Mengunjungi kapal layar yang sedang berkeliling dunia di jaman serba digital ini tentu memberi kesan tersendiri. Begitulah kesan ketika mengunjungi kapal layar latih milik angkatan laut mexico BE Cuauhtemoc yang bersandar di singapura minggu lalu.
Saya mengajak anak saya yang tidak pernah berjumpa kakeknya untuk mengenal bagaimana almarhun kakeknya yang dulu perwira angkatan laut pernah juga berkeliling dunia dengan kapal layar latih dewa ruci selagi taruna. Kapal layar dewa ruci sudah pensiun karena dia dibuat tahun 1953 dan penggantinya kapal layar latih Bimasakti yang konon lebih besar dan lebih canggih masih dalam proses pembuatan di spanyol dan baru akan tiba di Indonesia bulan Oktober 2017.
Kapal layar mexico BE Cuauhtemoc ukuran 1800 ton panjang 67.16 m lebar 11.99 Mampu mengangkut 186 awak kapal dan sebanyak 90 kadet. Tahun ini kapal layar buatan 1982 ini menjalani ekspedisinya yang ke 17 berlabuh di 13 negara mengarungi Samodra Atlantik, Samodra Hindia, dan Samodra Pacific.
Melihat route kapal layar ini berlayar berbulan bulan dari satu tujuan ke tujuan berikutya. Tentu mencekam melewati lautan yang begitu besar seperti samodra atlantik, samodra pasific, samodra hindia, hanya dengan kapal layar semacam ini.
Bagaimana kalau dilanda gelombang besar di tengah samodra yang luas. Salah satu foto yang didisplay ketika berkunjung ke kapal ini adalah gelombang yang begitu tinggi melewati lambung kapal ini. Bagaimana mereka mengatur layar ditengah amukan gelombamg kalau ombak saja bisa masul ke geladak kapal.

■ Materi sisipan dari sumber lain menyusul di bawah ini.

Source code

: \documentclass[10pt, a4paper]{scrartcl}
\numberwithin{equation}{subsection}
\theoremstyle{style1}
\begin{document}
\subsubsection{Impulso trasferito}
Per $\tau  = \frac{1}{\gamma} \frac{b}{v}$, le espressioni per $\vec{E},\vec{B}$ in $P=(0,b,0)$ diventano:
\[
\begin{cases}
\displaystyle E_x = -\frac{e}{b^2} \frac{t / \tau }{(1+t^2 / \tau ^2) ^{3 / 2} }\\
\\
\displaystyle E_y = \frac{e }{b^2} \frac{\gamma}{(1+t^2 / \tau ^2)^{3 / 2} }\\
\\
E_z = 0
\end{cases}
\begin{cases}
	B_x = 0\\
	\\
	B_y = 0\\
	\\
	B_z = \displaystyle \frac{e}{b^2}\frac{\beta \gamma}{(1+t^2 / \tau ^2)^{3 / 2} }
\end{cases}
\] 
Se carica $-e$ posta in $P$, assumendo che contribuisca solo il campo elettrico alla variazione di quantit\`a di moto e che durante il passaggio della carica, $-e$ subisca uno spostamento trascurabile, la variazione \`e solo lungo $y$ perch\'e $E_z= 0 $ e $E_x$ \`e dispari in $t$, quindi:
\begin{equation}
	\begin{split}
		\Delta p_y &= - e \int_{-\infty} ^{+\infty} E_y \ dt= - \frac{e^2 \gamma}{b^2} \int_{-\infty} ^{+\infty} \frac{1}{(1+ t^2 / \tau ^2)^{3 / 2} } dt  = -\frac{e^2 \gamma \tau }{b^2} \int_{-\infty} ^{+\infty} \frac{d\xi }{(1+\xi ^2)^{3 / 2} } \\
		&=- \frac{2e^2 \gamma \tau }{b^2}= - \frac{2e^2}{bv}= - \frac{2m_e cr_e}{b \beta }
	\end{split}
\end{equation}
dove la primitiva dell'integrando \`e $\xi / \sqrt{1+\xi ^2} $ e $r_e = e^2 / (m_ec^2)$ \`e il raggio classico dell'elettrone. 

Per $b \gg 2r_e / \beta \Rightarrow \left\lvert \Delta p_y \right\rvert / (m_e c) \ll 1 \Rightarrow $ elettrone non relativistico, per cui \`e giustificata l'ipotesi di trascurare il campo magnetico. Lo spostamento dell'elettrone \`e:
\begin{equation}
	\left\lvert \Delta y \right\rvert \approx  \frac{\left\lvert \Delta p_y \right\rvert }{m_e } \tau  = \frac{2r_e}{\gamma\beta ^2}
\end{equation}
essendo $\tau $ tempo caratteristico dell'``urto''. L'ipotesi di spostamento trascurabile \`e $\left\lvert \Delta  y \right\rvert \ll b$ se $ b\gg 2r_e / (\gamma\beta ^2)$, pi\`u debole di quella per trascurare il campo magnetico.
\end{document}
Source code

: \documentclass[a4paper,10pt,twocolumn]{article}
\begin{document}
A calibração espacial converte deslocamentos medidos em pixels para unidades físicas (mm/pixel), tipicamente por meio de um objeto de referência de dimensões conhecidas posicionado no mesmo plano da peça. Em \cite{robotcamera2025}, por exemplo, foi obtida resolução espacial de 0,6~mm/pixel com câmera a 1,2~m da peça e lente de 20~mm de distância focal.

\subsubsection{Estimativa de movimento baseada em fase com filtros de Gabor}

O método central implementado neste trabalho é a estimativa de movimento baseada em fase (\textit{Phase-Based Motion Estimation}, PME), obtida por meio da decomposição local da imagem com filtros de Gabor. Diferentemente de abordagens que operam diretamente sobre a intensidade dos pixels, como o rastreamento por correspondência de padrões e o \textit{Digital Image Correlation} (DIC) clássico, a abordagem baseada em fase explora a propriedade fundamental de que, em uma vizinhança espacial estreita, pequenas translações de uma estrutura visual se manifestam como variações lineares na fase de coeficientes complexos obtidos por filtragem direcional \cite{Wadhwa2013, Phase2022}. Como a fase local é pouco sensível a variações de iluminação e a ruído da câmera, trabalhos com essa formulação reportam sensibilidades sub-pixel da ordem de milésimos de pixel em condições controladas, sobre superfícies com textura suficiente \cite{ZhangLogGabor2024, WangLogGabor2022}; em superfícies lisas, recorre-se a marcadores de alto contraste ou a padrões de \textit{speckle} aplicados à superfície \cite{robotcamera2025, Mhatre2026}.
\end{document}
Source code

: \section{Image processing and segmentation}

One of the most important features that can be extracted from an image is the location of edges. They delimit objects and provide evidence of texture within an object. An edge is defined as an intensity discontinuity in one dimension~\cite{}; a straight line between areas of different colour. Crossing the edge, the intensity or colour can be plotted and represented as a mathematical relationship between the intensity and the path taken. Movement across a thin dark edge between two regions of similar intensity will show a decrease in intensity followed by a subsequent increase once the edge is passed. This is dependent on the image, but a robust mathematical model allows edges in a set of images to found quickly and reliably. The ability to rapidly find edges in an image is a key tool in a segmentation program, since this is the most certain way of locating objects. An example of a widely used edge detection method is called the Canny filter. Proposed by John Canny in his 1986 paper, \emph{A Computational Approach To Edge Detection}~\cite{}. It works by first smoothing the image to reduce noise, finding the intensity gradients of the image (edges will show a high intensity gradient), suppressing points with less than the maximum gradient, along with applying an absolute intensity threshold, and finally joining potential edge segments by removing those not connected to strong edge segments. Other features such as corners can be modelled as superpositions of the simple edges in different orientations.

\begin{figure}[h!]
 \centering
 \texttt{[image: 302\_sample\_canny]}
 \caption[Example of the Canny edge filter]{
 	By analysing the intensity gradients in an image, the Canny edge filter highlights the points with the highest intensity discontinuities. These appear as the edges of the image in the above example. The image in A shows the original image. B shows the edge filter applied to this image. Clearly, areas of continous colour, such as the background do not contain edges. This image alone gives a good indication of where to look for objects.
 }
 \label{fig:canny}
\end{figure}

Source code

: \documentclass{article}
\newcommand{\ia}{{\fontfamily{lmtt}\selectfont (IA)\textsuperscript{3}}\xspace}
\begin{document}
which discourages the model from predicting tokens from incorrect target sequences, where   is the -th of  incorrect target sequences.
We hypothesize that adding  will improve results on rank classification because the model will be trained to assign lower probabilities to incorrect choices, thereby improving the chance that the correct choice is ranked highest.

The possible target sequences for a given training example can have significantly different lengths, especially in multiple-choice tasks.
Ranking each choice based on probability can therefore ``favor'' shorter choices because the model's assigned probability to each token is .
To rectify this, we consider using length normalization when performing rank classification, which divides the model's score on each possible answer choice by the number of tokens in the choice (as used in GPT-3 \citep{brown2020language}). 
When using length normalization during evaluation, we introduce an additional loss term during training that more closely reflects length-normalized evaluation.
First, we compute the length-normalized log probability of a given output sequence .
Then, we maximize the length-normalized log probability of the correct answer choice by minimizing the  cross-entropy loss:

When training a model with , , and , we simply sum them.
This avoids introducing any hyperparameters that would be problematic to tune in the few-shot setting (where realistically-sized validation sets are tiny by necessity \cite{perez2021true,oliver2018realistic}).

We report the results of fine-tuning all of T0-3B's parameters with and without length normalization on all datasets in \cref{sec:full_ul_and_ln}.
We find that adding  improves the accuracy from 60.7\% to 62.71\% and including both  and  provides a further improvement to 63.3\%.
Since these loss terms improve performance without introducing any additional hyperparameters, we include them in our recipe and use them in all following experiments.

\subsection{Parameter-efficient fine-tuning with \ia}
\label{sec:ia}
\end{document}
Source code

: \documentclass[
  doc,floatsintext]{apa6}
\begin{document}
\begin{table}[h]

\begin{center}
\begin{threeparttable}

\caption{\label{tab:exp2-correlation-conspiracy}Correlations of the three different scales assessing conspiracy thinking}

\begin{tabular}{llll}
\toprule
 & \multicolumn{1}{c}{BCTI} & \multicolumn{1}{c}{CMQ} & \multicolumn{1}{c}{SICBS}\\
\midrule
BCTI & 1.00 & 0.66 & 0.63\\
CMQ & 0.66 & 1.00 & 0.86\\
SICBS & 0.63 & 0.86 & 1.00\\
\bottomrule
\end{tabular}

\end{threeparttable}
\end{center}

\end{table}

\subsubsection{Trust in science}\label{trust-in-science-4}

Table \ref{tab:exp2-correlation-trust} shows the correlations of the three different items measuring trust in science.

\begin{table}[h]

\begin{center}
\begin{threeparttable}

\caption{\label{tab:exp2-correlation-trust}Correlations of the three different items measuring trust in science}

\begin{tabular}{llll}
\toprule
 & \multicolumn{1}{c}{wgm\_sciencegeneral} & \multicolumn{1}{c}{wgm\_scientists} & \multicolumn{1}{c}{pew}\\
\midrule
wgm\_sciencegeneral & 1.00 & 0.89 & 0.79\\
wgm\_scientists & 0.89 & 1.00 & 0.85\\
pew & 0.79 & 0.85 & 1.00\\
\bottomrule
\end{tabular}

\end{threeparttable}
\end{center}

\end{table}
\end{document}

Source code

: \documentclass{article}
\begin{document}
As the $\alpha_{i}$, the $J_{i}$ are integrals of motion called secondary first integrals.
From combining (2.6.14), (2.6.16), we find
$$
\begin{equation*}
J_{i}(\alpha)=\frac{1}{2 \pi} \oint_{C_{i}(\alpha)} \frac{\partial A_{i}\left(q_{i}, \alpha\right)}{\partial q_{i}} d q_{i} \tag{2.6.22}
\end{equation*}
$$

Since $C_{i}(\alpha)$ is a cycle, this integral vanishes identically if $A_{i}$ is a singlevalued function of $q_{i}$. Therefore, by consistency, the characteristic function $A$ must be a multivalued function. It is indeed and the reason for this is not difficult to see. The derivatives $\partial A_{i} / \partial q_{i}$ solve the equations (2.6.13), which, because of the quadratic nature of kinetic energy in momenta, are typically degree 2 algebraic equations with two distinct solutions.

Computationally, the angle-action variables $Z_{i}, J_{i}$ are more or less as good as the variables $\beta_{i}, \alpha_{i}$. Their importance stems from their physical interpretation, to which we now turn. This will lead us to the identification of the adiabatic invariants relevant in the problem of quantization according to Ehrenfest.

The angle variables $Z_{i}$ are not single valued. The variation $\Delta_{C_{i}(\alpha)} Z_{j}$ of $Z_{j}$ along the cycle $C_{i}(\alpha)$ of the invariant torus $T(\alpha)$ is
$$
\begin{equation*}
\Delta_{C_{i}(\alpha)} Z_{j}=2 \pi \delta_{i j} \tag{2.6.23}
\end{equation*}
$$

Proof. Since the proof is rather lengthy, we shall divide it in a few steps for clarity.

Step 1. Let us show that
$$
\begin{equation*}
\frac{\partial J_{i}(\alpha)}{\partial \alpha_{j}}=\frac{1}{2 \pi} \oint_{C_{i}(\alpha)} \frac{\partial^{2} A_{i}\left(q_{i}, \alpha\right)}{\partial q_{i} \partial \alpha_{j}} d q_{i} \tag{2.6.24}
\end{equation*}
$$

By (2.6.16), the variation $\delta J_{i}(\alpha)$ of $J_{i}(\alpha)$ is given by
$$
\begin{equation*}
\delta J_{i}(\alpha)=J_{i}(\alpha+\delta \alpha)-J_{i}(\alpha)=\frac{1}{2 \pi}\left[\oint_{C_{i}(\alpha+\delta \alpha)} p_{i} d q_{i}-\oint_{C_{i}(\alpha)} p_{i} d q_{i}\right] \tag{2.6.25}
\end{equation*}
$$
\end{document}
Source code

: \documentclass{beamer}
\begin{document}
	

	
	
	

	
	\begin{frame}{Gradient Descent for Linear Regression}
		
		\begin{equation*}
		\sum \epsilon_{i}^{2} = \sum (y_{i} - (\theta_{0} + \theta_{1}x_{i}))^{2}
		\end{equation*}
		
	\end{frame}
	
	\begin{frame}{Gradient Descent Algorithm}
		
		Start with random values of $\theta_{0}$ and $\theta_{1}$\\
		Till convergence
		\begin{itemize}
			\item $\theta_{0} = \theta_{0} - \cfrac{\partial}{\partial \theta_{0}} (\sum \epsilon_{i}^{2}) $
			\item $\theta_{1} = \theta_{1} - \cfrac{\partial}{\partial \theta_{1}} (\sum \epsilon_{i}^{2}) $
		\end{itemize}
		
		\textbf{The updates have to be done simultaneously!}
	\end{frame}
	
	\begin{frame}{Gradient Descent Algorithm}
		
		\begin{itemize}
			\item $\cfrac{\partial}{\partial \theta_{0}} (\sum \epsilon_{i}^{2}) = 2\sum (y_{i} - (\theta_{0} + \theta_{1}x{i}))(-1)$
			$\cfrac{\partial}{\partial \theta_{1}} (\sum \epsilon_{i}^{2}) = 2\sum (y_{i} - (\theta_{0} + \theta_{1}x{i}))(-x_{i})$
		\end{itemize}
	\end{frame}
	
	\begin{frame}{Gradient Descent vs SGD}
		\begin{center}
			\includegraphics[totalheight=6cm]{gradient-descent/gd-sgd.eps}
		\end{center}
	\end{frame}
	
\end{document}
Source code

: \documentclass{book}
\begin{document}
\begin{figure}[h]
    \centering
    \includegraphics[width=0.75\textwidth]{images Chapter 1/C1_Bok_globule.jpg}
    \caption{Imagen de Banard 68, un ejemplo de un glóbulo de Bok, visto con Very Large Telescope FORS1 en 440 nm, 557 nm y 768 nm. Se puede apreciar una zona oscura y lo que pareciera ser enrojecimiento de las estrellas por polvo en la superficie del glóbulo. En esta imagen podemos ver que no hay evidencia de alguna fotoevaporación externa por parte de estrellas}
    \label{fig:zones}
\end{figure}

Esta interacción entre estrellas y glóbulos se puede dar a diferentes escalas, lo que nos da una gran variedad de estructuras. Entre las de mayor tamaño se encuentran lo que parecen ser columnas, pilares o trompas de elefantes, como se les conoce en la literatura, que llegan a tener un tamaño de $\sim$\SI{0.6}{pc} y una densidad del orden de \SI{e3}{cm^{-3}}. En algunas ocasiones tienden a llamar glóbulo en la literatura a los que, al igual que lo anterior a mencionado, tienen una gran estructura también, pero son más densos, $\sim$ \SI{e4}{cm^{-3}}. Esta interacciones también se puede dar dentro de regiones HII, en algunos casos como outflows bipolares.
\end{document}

Begitulah pertanyaan yang berkecamuk dalam hati saya yang memang tidak punya latar belakang kehidupan sebagai pelaut. Barang kali itu pula maksudnya kapal semacam ini di gunakan sebagai kapal latih untuk para kadet angkatan laut. Mereka ikut dalam pelayaran ini untuk bertransformasi menjadi pelaut sejati. Bukan saja menghayati kehidupan sebagai pelaut tetapi juga menikmatinya karena itulah pilihan hidupnya. Bagi pelaut ketika ada ajakan untuk berlayar lebih jauh ke tempat yang lebih dalam tentu merupakan tantangan. Bagi nelayan mungkin ia akan memperoleh daerah tangkapan baru sementara bagi pelaut ia akan memperoleh keahlian untuk menangani kapal ditempat yang lebih berbahaya. Ya kapal kan bukan dibuat untuk bersandar dengan nyaman di pelabuhanpepatah mengatakan" comfort zone is a beutiful place but nothing ever grow there ".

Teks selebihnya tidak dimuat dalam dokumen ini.